Dataset entries
-=-=-
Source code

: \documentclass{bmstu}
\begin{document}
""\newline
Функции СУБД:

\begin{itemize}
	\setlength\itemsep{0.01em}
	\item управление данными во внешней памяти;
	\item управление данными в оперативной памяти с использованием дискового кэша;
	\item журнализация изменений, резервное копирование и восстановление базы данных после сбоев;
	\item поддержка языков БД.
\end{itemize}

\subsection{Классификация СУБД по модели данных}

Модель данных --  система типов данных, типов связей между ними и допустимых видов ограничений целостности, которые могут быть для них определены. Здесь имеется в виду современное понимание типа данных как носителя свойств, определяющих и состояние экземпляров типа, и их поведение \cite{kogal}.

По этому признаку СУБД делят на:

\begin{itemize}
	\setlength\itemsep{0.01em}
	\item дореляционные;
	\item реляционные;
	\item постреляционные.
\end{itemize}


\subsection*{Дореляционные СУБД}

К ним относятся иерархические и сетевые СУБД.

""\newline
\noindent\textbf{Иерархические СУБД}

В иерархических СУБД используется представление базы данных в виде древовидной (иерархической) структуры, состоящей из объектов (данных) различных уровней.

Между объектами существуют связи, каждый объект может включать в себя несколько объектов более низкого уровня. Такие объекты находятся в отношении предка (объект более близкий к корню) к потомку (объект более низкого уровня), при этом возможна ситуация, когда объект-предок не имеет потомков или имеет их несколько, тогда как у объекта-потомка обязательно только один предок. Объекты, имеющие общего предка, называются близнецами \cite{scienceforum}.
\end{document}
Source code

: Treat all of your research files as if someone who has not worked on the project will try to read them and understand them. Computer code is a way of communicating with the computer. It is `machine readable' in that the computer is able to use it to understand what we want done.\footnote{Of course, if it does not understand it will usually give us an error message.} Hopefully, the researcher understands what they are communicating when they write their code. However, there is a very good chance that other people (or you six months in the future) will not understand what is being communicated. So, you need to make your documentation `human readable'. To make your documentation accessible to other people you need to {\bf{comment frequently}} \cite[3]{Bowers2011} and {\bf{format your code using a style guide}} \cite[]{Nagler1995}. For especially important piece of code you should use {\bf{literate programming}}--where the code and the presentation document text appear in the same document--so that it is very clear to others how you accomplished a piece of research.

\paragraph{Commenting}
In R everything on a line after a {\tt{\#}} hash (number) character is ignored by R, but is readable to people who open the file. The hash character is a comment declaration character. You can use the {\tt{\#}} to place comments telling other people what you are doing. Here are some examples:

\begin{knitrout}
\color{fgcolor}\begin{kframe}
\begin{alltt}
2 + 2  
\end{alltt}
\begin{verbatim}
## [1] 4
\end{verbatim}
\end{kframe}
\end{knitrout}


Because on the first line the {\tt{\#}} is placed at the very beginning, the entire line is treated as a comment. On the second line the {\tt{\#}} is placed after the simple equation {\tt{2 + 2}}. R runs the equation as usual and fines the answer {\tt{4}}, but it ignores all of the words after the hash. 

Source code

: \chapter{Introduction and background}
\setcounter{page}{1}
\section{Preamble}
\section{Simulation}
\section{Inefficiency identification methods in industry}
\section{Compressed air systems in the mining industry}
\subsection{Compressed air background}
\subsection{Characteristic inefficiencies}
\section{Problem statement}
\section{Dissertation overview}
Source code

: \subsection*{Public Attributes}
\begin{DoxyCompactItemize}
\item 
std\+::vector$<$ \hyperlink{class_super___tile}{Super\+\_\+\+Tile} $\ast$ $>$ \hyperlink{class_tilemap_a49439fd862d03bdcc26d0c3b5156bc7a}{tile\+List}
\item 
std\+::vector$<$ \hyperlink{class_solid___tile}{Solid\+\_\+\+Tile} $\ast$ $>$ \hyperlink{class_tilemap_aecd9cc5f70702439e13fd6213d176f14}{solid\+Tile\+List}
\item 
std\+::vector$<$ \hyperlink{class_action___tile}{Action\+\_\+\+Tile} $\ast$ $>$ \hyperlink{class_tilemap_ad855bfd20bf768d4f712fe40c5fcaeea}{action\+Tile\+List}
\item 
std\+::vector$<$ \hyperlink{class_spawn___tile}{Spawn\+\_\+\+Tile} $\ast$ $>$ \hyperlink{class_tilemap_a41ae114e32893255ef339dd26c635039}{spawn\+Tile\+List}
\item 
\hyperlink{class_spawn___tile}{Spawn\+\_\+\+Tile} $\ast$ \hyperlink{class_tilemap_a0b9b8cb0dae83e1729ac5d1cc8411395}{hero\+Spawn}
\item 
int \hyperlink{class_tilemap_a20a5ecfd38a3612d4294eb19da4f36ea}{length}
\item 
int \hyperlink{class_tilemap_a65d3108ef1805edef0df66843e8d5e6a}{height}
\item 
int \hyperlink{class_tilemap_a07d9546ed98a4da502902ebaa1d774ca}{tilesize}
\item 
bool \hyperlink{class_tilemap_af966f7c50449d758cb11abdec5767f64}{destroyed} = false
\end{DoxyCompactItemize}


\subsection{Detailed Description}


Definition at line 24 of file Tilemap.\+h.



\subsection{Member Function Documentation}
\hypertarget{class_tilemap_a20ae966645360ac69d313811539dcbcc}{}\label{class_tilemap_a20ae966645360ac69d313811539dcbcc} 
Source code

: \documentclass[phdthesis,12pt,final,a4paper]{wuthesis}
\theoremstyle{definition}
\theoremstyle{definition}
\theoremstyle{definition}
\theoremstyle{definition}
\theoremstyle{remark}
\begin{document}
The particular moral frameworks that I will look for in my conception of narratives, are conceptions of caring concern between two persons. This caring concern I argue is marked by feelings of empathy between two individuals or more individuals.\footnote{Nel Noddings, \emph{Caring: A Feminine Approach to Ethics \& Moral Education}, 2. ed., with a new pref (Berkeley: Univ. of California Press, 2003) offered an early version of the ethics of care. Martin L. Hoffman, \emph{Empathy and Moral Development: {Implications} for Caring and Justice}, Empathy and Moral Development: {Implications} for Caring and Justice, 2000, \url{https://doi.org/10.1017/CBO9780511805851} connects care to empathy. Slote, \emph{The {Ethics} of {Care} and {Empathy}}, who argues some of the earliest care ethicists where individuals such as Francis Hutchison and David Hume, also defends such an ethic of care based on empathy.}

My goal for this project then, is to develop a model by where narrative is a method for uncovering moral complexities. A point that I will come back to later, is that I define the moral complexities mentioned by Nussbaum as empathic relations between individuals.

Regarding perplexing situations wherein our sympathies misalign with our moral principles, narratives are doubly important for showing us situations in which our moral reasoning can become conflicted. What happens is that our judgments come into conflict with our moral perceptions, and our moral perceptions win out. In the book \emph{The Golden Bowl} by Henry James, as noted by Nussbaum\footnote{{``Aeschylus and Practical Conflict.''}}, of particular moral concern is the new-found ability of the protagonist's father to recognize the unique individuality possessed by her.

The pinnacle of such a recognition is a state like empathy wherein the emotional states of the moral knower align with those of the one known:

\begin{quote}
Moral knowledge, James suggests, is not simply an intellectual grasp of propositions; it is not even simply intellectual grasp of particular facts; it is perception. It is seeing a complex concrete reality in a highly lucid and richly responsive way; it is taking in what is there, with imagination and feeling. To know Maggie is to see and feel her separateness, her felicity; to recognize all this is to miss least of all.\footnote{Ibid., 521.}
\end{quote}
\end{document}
-=-=-
What you are asked to do:
Write the entries out again verbatim, every one of them.

Response:
Source code

: \documentclass{bmstu}
\begin{document}
""\newline
Функции СУБД:

\begin{itemize}
	\setlength\itemsep{0.01em}
	\item управление данными во внешней памяти;
	\item управление данными в оперативной памяти с использованием дискового кэша;
	\item журнализация изменений, резервное копирование и восстановление базы данных после сбоев;
	\item поддержка языков БД.
\end{itemize}

\subsection{Классификация СУБД по модели данных}

Модель данных --  система типов данных, типов связей между ними и допустимых видов ограничений целостности, которые могут быть для них определены. Здесь имеется в виду современное понимание типа данных как носителя свойств, определяющих и состояние экземпляров типа, и их поведение \cite{kogal}.

По этому признаку СУБД делят на:

\begin{itemize}
	\setlength\itemsep{0.01em}
	\item дореляционные;
	\item реляционные;
	\item постреляционные.
\end{itemize}


\subsection*{Дореляционные СУБД}

К ним относятся иерархические и сетевые СУБД.

""\newline
\noindent\textbf{Иерархические СУБД}

В иерархических СУБД используется представление базы данных в виде древовидной (иерархической) структуры, состоящей из объектов (данных) различных уровней.

Между объектами существуют связи, каждый объект может включать в себя несколько объектов более низкого уровня. Такие объекты находятся в отношении предка (объект более близкий к корню) к потомку (объект более низкого уровня), при этом возможна ситуация, когда объект-предок не имеет потомков или имеет их несколько, тогда как у объекта-потомка обязательно только один предок. Объекты, имеющие общего предка, называются близнецами \cite{scienceforum}.
\end{document}
Source code

: Treat all of your research files as if someone who has not worked on the project will try to read them and understand them. Computer code is a way of communicating with the computer. It is `machine readable' in that the computer is able to use it to understand what we want done.\footnote{Of course, if it does not understand it will usually give us an error message.} Hopefully, the researcher understands what they are communicating when they write their code. However, there is a very good chance that other people (or you six months in the future) will not understand what is being communicated. So, you need to make your documentation `human readable'. To make your documentation accessible to other people you need to {\bf{comment frequently}} \cite[3]{Bowers2011} and {\bf{format your code using a style guide}} \cite[]{Nagler1995}. For especially important piece of code you should use {\bf{literate programming}}--where the code and the presentation document text appear in the same document--so that it is very clear to others how you accomplished a piece of research.

\paragraph{Commenting}
In R everything on a line after a {\tt{\#}} hash (number) character is ignored by R, but is readable to people who open the file. The hash character is a comment declaration character. You can use the {\tt{\#}} to place comments telling other people what you are doing. Here are some examples:

\begin{knitrout}
\color{fgcolor}\begin{kframe}
\begin{alltt}
2 + 2  
\end{alltt}
\begin{verbatim}
## [1] 4
\end{verbatim}
\end{kframe}
\end{knitrout}


Because on the first line the {\tt{\#}} is placed at the very beginning, the entire line is treated as a comment. On the second line the {\tt{\#}} is placed after the simple equation {\tt{2 + 2}}. R runs the equation as usual and fines the answer {\tt{4}}, but it ignores all of the words after the hash. 

Source code

: \chapter{Introduction and background}
\setcounter{page}{1}
\section{Preamble}
\section{Simulation}
\section{Inefficiency identification methods in industry}
\section{Compressed air systems in the mining industry}
\subsection{Compressed air background}
\subsection{Characteristic inefficiencies}
\section{Problem statement}
\section{Dissertation overview}
Source code

: \subsection*{Public Attributes}
\begin{DoxyCompactItemize}
\item 
std\+::vector$<$ \hyperlink{class_super___tile}{Super\+\_\+\+Tile} $\ast$ $>$ \hyperlink{class_tilemap_a49439fd862d03bdcc26d0c3b5156bc7a}{tile\+List}
\item 
std\+::vector$<$ \hyperlink{class_solid___tile}{Solid\+\_\+\+Tile} $\ast$ $>$ \hyperlink{class_tilemap_aecd9cc5f70702439e13fd6213d176f14}{solid\+Tile\+List}
\item 
std\+::vector$<$ \hyperlink{class_action___tile}{Action\+\_\+\+Tile} $\ast$ $>$ \hyperlink{class_tilemap_ad855bfd20bf768d4f712fe40c5fcaeea}{action\+Tile\+List}
\item 
std\+::vector$<$ \hyperlink{class_spawn___tile}{Spawn\+\_\+\+Tile} $\ast$ $>$ \hyperlink{class_tilemap_a41ae114e32893255ef339dd26c635039}{spawn\+Tile\+List}
\item 
\hyperlink{class_spawn___tile}{Spawn\+\_\+\+Tile} $\ast$ \hyperlink{class_tilemap_a0b9b8cb0dae83e1729ac5d1cc8411395}{hero\+Spawn}
\item 
int \hyperlink{class_tilemap_a20a5ecfd38a3612d4294eb19da4f36ea}{length}
\item 
int \hyperlink{class_tilemap_a65d3108ef1805edef0df66843e8d5e6a}{height}
\item 
int \hyperlink{class_tilemap_a07d9546ed98a4da502902ebaa1d774ca}{tilesize}
\item 
bool \hyperlink{class_tilemap_af966f7c50449d758cb11abdec5767f64}{destroyed} = false
\end{DoxyCompactItemize}


\subsection{Detailed Description}


Definition at line 24 of file Tilemap.\+h.



\subsection{Member Function Documentation}
\hypertarget{class_tilemap_a20ae966645360ac69d313811539dcbcc}{}\label{class_tilemap_a20ae966645360ac69d313811539dcbcc} 
Source code

: \documentclass[phdthesis,12pt,final,a4paper]{wuthesis}
\theoremstyle{definition}
\theoremstyle{definition}
\theoremstyle{definition}
\theoremstyle{definition}
\theoremstyle{remark}
\begin{document}
The particular moral frameworks that I will look for in my conception of narratives, are conceptions of caring concern between two persons. This caring concern I argue is marked by feelings of empathy between two individuals or more individuals.\footnote{Nel Noddings, \emph{Caring: A Feminine Approach to Ethics \& Moral Education}, 2. ed., with a new pref (Berkeley: Univ. of California Press, 2003) offered an early version of the ethics of care. Martin L. Hoffman, \emph{Empathy and Moral Development: {Implications} for Caring and Justice}, Empathy and Moral Development: {Implications} for Caring and Justice, 2000, \url{https://doi.org/10.1017/CBO9780511805851} connects care to empathy. Slote, \emph{The {Ethics} of {Care} and {Empathy}}, who argues some of the earliest care ethicists where individuals such as Francis Hutchison and David Hume, also defends such an ethic of care based on empathy.}

My goal for this project then, is to develop a model by where narrative is a method for uncovering moral complexities. A point that I will come back to later, is that I define the moral complexities mentioned by Nussbaum as empathic relations between individuals.

Regarding perplexing situations wherein our sympathies misalign with our moral principles, narratives are doubly important for showing us situations in which our moral reasoning can become conflicted. What happens is that our judgments come into conflict with our moral perceptions, and our moral perceptions win out. In the book \emph{The Golden Bowl} by Henry James, as noted by Nussbaum\footnote{{``Aeschylus and Practical Conflict.''}}, of particular moral concern is the new-found ability of the protagonist's father to recognize the unique individuality possessed by her.

The pinnacle of such a recognition is a state like empathy wherein the emotional states of the moral knower align with those of the one known:

\begin{quote}
Moral knowledge, James suggests, is not simply an intellectual grasp of propositions; it is not even simply intellectual grasp of particular facts; it is perception. It is seeing a complex concrete reality in a highly lucid and richly responsive way; it is taking in what is there, with imagination and feeling. To know Maggie is to see and feel her separateness, her felicity; to recognize all this is to miss least of all.\footnote{Ibid., 521.}
\end{quote}
\end{document}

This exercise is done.